Per tali motivi, il Governo e le Confederazioni sindacali concordano sui seguenti contenuti:

  1. Rinnovi contrattuali e valorizzazione della Contrattazione integrativa: il Governo emanerà in tempi brevi gli atti di indirizzo di propria competenza per il riavvio della stagione contrattuale 2019-2021, nel cui ambito sarà adottata la previsione di far confluire l’elemento perequativo della retribuzione, già previsto dai Contratti collettivi nazionali di lavoro relativi al triennio 2016-2018, nella retribuzione fondamentale, cessando di essere corrisposto quale elemento distinto della retribuzione, nonché la revisione dei Sistemi di classificazione, di seguito indicata, attraverso lo stanziamento di risorse aggiuntive nella “Legge di bilancio 2022”. Al fine di sviluppare la Contrattazione collettiva integrativa il Governo, previo confronto, individuerà le misure legislative utili a valorizzare il ruolo della Contrattazione decentrata e, in particolare, al superamento dei limiti al trattamento accessorio di cui all’art. 23, comma 2, del Dlgs. n. 75/2017.
  2. Lavoro agile”: superamento della gestione emergenziale, mediante la definizione, nei futuri Contratti collettivi nazionali, di una disciplina che garantisca condizioni di lavoro trasparenti, che favorisca la produttività e l’orientamento ai risultati, concili le esigenze delle lavoratrici e dei lavoratori con le esigenze organizzative delle Pubbliche Amministrazioni, consentendo, ad un tempo, il miglioramento dei servizi pubblici e dell’equilibrio fra vita professionale e vita privata. A tal fine, nell’ambito dei Ccnl. del triennio 2019-2021, saranno disciplinati aspetti di tutela dei diritti sindacali, delle relazioni sindacali e del rapporto di lavoro (quali il diritto alla disconnessione, le fasce di contattabilità, il diritto alla formazione specifica, il diritto alla protezione dei dati personali, il regime dei permessi e delle assenze ed ogni altro istituto del rapporto di lavoro e previsione contrattuale). 
  3. Revisione dei Sistemi di classificazione professionale: nell’ambito dei rinnovi contrattuali del triennio 2019-2021, si procederà alla successiva rivisitazione degli Ordinamenti professionali del personale, ricorrendo a risorse aggiuntive con la “Legge di bilancio per il 2022” e adeguando la disciplina contrattuale ai fabbisogni di nuove professionalità e competenze. È necessario inoltre valorizzare specifiche professionalità non dirigenziali dotate di competenze specialistiche ed estendere i Sistemi di riconoscimento delle competenze acquisite negli anni, anche tramite opportune modifiche legislative.

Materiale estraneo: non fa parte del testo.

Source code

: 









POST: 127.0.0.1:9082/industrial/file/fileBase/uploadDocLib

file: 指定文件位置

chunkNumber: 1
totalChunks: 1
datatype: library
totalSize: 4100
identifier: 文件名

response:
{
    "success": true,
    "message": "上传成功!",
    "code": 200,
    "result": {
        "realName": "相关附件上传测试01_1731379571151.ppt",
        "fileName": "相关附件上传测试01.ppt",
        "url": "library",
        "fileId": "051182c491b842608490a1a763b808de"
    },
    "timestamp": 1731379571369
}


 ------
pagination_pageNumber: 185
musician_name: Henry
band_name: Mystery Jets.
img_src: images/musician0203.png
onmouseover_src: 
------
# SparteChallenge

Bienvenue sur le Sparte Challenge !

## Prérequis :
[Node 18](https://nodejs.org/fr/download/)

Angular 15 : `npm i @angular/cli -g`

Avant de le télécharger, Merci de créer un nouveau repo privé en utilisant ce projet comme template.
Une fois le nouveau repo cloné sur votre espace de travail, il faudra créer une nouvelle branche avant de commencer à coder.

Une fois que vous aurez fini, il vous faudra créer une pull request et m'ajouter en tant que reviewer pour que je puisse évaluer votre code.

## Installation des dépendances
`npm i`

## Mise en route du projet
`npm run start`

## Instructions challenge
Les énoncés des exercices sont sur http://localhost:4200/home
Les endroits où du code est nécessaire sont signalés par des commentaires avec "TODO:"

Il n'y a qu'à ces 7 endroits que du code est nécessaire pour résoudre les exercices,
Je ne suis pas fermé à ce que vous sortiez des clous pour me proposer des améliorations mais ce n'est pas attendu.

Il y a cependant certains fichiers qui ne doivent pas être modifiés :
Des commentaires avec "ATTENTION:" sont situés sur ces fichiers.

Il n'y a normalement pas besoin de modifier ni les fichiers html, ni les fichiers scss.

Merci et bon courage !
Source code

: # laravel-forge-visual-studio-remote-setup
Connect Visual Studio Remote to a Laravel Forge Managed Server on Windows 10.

  4. Formazione professionale: impegno a definire, previo confronto, politiche formative di ampio respiro in grado di rispondere alle mutate esigenze delle Amministrazioni pubbliche, garantendo percorsi formativi specifici a tutto il personale con particolare riferimento al miglioramento delle competenze informatiche e digitali e di specifiche competenze avanzate di carattere professionale. La formazione e la riqualificazione del personale, in tale ottica, devono assumere centralità, quale investimento organizzativo necessario e strategico.
  5. Relazioni sindacali: adeguamento nell’ambito dei nuovi Contratti collettivi 2019-2021 dei Sistemi di partecipazione sindacale, volti a favorire processi di dialogo costante fra le Parti, valorizzando strumenti innovativi di partecipazione organizzativa, a partire dagli Organismi paritetici per l’innovazione (Opi), che implementino l’attuale Sistema di relazioni sindacali, sia sul fronte dell’innovazione che su quello della sicurezza sul lavoro.
  6. Misure di welfare: adeguamento degli istituti di welfare contrattuale, con riferimento al sostegno alla genitorialità, alle forme di previdenza complementare e i Sistemi di premialità diretti al miglioramento dei servizi, con la previsione di estendere anche ai Comparti del “Pubblico Impiego” le agevolazioni fiscali previste per i Settori privati a tali fini.